Since my retirement in 2015, I have embraced “carpe diem” with a passion, checking off my bucket list one by one.
In May, I was thrilled to observe polar bears in the Arctic with Quark Expeditions.
My daughter and I happened upon a last-minute deal, and quickly signed up for our first expedition voyage, and our first very cold weather journey. It was fascinating.
We boarded the beautiful Ultramarine, launched in 2021, in Longyearbyen, Norway. It’s the northernmost inhabited town in the world, on the island of Spitsbergen in the Svalbard archipelago, just 800 miles from the North Pole.
Over 12 days, we saw seven polar bears, oodles of walruses, four Arctic foxes, some seals, a large pod of beluga whales, herds of reindeer, and seabirds galore.

We walked on frozen sea ice (called “fast ice” because it is still “fastened” to shore) in front of an ancient glacier, among the first to do so this season as ships can’t get through until the ice thaws. Our guides said this ice would be gone in a week.
And we sailed north until we hit the Arctic pack ice. Around midnight on May 15, under the bright midnight sun, our ship was the furthest north of any in the world, only 635 miles from the North Pole. It was bitterly cold at 17 degrees with 25 mph winds, but we were jubilant at being at the top of the world, imagining carving through the ice, going straight on till morning.

With no pollution, distracting lights or hoards of crowds, the sense of untouched solitude and bleak tranquility was surreal (we did pass a handful of other vessels). We marveled at vast, pristine landscapes, snow-clad mountains, sparkling glaciers, and fascinating sheets of ice that soon will be gone—faster each year.
There were 128 crew and 178 guests (200 maximum) on our voyage. About a third of the passengers were lugging enormous fancy cameras, a third were repeat Quark guests, and a third had been to Antarctica (yep—now on our list). Quark’s talented, friendly expedition staff of 25 were great, especially marine mammal specialist Grigory Tsidulko and self-professed “bird nerd” Noah Strycker. They were clearly invested in this unique land and in the best experience for us.

Every day, we would don our many layers, and bop in and out of Zodiac rafts for cruising or shore landings or hikes (while enviously eying the 10 people who were chosen by lottery for sea kayaking). The anticipation of discovery was exhilarating, and exhausting.
Each night, we would learn about mammals, birds, geology, history, photography and more. Fabulous expedition leader Ryan McDevitt (from St. Petersburg, Florida) would give a debrief and the plans for the next day based on weather, winds, and ice conditions.

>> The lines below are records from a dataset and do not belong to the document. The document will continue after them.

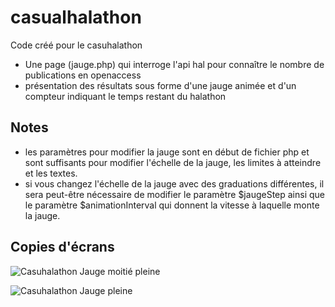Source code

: # casualhalathon
Code créé pour le casuhalathon 

- Une page (jauge.php) qui interroge l'api hal pour connaître le nombre de publications en openaccess
- présentation des résultats sous forme d'une jauge animée et d'un compteur indiquant le temps restant du halathon

## Notes
- les paramètres pour modifier la jauge sont en début de fichier php et sont suffisants pour modifier l'échelle de la jauge, les limites à atteindre et les textes.
- si vous changez l'échelle de la jauge avec des graduations différentes, il sera peut-être nécessaire de modifier le paramètre $jaugeStep  ainsi que le paramètre $animationInterval qui donnent la vitesse à laquelle monte la jauge.

## Copies d'écrans
![Casuhalathon Jauge moitié pleine](https://intranet.bu.uca.fr/fichiers/casuhalathon-jauge-moitie.png)

![Casuhalathon Jauge pleine](https://intranet.bu.uca.fr/fichiers/casuhalathon-jauge-pleine.png)

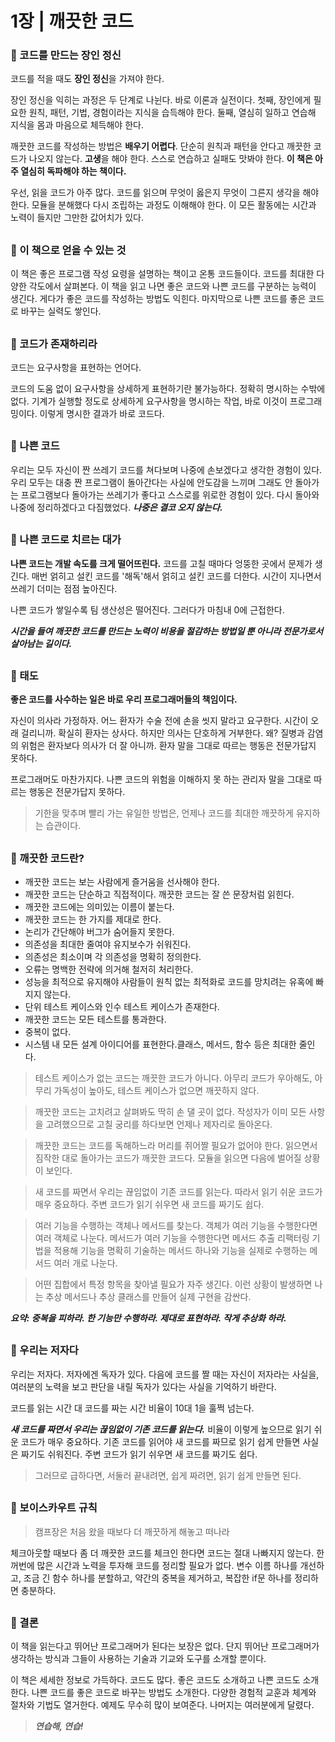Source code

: # 1장 | 깨끗한 코드

### 📘 코드를 만드는 장인 정신

코드를 적을 때도 **장인 정신**을 가져야 한다.

장인 정신을 익히는 과정은 두 단계로 나뉜다. 바로 이론과 실전이다. 첫째, 장인에게 필요한 원칙, 패턴, 기법, 경험이라는 지식을 습득해야 한다. 둘째, 열심히 일하고 연습해 지식을 몸과 마음으로 체득해야 한다.

깨끗한 코드를 작성하는 방법은 **배우기 어렵다**. 단순히 원칙과 패턴을 안다고 깨끗한 코드가 나오지 않는다. **고생**을 해야 한다. 스스로 연습하고 실패도 맛봐야 한다. **이 책은 아주 열심히 독파해야 하는 책이다.**

우선, 읽을 코드가 아주 많다. 코드를 읽으며 무엇이 옳은지 무엇이 그른지 생각을 해야 한다. 모듈을 분해했다 다시 조립하는 과정도 이해해야 한다. 이 모든 활동에는 시간과 노력이 들지만 그만한 값어치가 있다.

##

### 📘  이 책으로 얻을 수 있는 것

이 책은 좋은 프로그램 작성 요령을 설명하는 책이고 온통 코드들이다. 코드를 최대한 다양한 각도에서 살펴본다. 이 책을 읽고 나면 좋은 코드와 나쁜 코드를 구분하는 능력이 생긴다. 게다가 좋은 코드를 작성하는 방법도 익힌다. 마지막으로 나쁜 코드를 좋은 코드로 바꾸는 실력도 쌓인다.

##

### 📘 코드가 존재하리라

코드는 요구사항을 표현하는 언어다.

코드의 도움 없이 요구사항을 상세하게 표현하기란 불가능하다. 정확히 명시하는 수밖에 없다. 기계가 실행할 정도로 상세하게 요구사항을 명시하는 작업, 바로 이것이 프로그래밍이다. 이렇게 명시한 결과가 바로 코드다.

##

### 📘 나쁜 코드

우리는 모두 자신이 짠 쓰레기 코드를 쳐다보며 나중에 손보겠다고 생각한 경험이 있다. 우리 모두는 대충 짠 프로그램이 돌아간다는 사실에 안도감을 느끼며 그래도 안 돌아가는 프로그램보다 돌아가는 쓰레기가 좋다고 스스로를 위로한 경험이 있다. 다시 돌아와 나중에 정리하겠다고 다짐했었다. ***나중은 결코 오지 않는다.***

##

### 📘 나쁜 코드로 치르는 대가

**나쁜 코드는 개발 속도를 크게 떨어뜨린다.** 코드를 고칠 때마다 엉뚱한 곳에서 문제가 생긴다. 매번 얽히고 설킨 코드를 '해독'해서 얽히고 설킨 코드를 더한다. 시간이 지나면서 쓰레기 더미는 점점 높아진다.

나쁜 코드가 쌓일수록 팀 생산성은 떨어진다. 그러다가 마침내 0에 근접한다.

***시간을 들여 깨끗한 코드를 만드는 노력이 비용을 절감하는 방법일 뿐 아니라 전문가로서 살아남는 길이다.***

##

### 📘 태도

**좋은 코드를 사수하는 일은 바로 우리 프로그래머들의 책임이다.**

자신이 의사라 가정하자. 어느 환자가 수술 전에 손을 씻지 말라고 요구한다. 시간이 오래 걸리니까. 확실히 환자는 상사다. 하지만 의사는 단호하게 거부한다. 왜? 질병과 감염의 위험은 환자보다 의사가 더 잘 아니까. 환자 말을 그대로 따르는 행동은 전문가답지 못하다.

프로그래머도 마찬가지다. 나쁜 코드의 위험을 이해하지 못 하는 관리자 말을 그대로 따르는 행동은 전문가답지 못하다.

> 기한을 맞추며 빨리 가는 유일한 방법은, 언제나 코드를 최대한 깨끗하게 유지하는 습관이다.

##

### 📘 깨끗한 코드란?

- 깨끗한 코드는 보는 사람에게 즐거움을 선사해야 한다.
- 깨끗한 코드는 단순하고 직접적이다. 깨끗한 코드는 잘 쓴 문장처럼 읽힌다.
- 깨끗한 코드에는 의미있는 이름이 붙는다.
- 깨끗한 코드는 한 가지를 제대로 한다.
- 논리가 간단해야 버그가 숨어들지 못한다.
- 의존성을 최대한 줄여야 유지보수가 쉬워진다.
- 의존성은 최소이며 각 의존성을 명확히 정의한다.
- 오류는 명백한 전략에 의거해 철저히 처리한다.
- 성능을 최적으로 유지해야 사람들이 원칙 없는 최적화로 코드를 망치려는 유혹에 빠지지 않는다.
- 단위 테스트 케이스와 인수 테스트 케이스가 존재한다.
- 깨끗한 코드는 모든 테스트를 통과한다.
- 중복이 없다.
- 시스템 내 모든 설계 아이디어를 표현한다.클래스, 메서드, 함수 등은 최대한 줄인다.

> 테스트 케이스가 없는 코드는 깨끗한 코드가 아니다. 아무리 코드가 우아해도, 아무리 가독성이 높아도, 테스트 케이스가 없으면 깨끗하지 않다.

> 깨끗한 코드는 고치려고 살펴봐도 딱히 손 댈 곳이 없다. 작성자가 이미 모든 사항을 고려했으므로 고칠 궁리를 하다보면 언제나 제자리로 돌아온다.

> 깨끗한 코드는 코드를 독해하느라 머리를 쥐어짤 필요가 없어야 한다. 읽으면서 짐작한 대로 돌아가는 코드가 깨끗한 코드다. 모듈을 읽으면 다음에 벌어질 상황이 보인다. 

> 새 코드를 짜면서 우리는 끊임없이 기존 코드를 읽는다. 따라서 읽기 쉬운 코드가 매우 중요하다. 주변 코드가 읽기 쉬우면 새 코드를 짜기도 쉽다.

> 여러 기능을 수행하는 객체나 메서드를 찾는다. 객체가 여러 기능을 수행한다면 여러 객체로 나눈다. 메서드가 여러 기능을 수행한다면 메서드 추출 리팩터링 기법을 적용해 기능을 명확히 기술하는 메서드 하나와 기능을 실제로 수행하는 메서드 여러 개로 나눈다.

> 어떤 집합에서 특정 항목을 찾아낼 필요가 자주 생긴다. 이런 상황이 발생하면 나는 추상 메서드나 추상 클래스를 만들어 실제 구현을 감싼다.

***요약: 중복을 피하라. 한 기능만 수행하라. 제대로 표현하라. 작게 추상화 하라.***

##

### 📘 우리는 저자다

우리는 저자다. 저자에겐 독자가 있다. 다음에 코드를 짤 때는 자신이 저자라는 사실을, 여러분의 노력을 보고 판단을 내릴 독자가 있다는 사실을 기억하기 바란다.

코드를 읽는 시간 대 코드를 짜는 시간 비율이 10대 1을 훌쩍 넘는다. 

***새 코드를 짜면서 우리는 끊임없이 기존 코드를 읽는다.*** 비율이 이렇게 높으므로 읽기 쉬운 코드가 매우 중요하다. 기존 코드를 읽어야 새 코드를 짜므로 읽기 쉽게 만들면 사실은 짜기도 쉬워진다. 주변 코드가 읽기 쉬우면 새 코드를 짜기도 쉽다. 

> 그러므로 급하다면, 서둘러 끝내려면, 쉽게 짜려면, 읽기 쉽게 만들면 된다.

##

### 📘 보이스카우트 규칙

> 캠프장은 처음 왔을 때보다 더 깨끗하게 해놓고 떠나라

체크아웃할 때보다 좀 더 깨끗한 코드를 체크인 한다면 코드는 절대 나빠지지 않는다. 한꺼번에 많은 시간과 노력을 투자해 코드를 정리할 필요가 없다. 변수 이름 하나를 개선하고, 조금 긴 함수 하나를 분할하고, 약간의 중복을 제거하고, 복잡한 if문 하나를 정리하면 충분하다.

##

### 📘 결론

이 책을 읽는다고 뛰어난 프로그래머가 된다는 보장은 없다. 단지 뛰어난 프로그래머가 생각하는 방식과 그들이 사용하는 기술과 기교와 도구를 소개할 뿐이다.

이 책은 세세한 정보로 가득하다. 코드도 많다. 좋은 코드도 소개하고 나쁜 코드도 소개한다. 나쁜 코드를 좋은 코드로 바꾸는 방법도 소개한다. 다양한 경험적 교훈과 체계와 절차와 기법도 열거한다. 예제도 무수히 많이 보여준다. 나머지는 여러분에게 달렸다.

> ***연습해, 연습!***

Then we would “pivot” as needed. One day we planned to visit walruses at Moffen Island, but while Ryan and Grigory were scouting in a Zodiac, a large walrus swam out and swung his tusks at them! Luckily the tusks glanced off the rubber raft. Ryan decided it was too risky, and we passed by.
Another day, we left a large guillemot bird colony at Alkefjellet early because of high winds. On our second morning, we were waiting our turn to walk on a glacier when called back to the ship: a polar bear had been sighted!
By her smaller size and monitoring collar, the staff knew it was a female. This bear had just taken down a reindeer so we got to enjoy her for about three hours as she gnawed, wandered and rolled around like a puppy. From a half mile away (ships can’t get very close to land due to regulations and shallow shoals) she appeared fuzzy and cute!
Polar bear expert Grigory said there are maybe 20,000 polar bears worldwide with 300-400 in the Svalbard archipelago and up to 3,600 from Norway through the Russian region. There hasn’t been a coordinated survey since 2004, when the count was 22,000 to 24,000.
Polar bears are struggling as ice melts more rapidly and frequently. It’s tiring for them to hunt seals on land and water instead of ice; reports of bears hunting reindeer—which provide very little blubber for the effort-only began about five years ago.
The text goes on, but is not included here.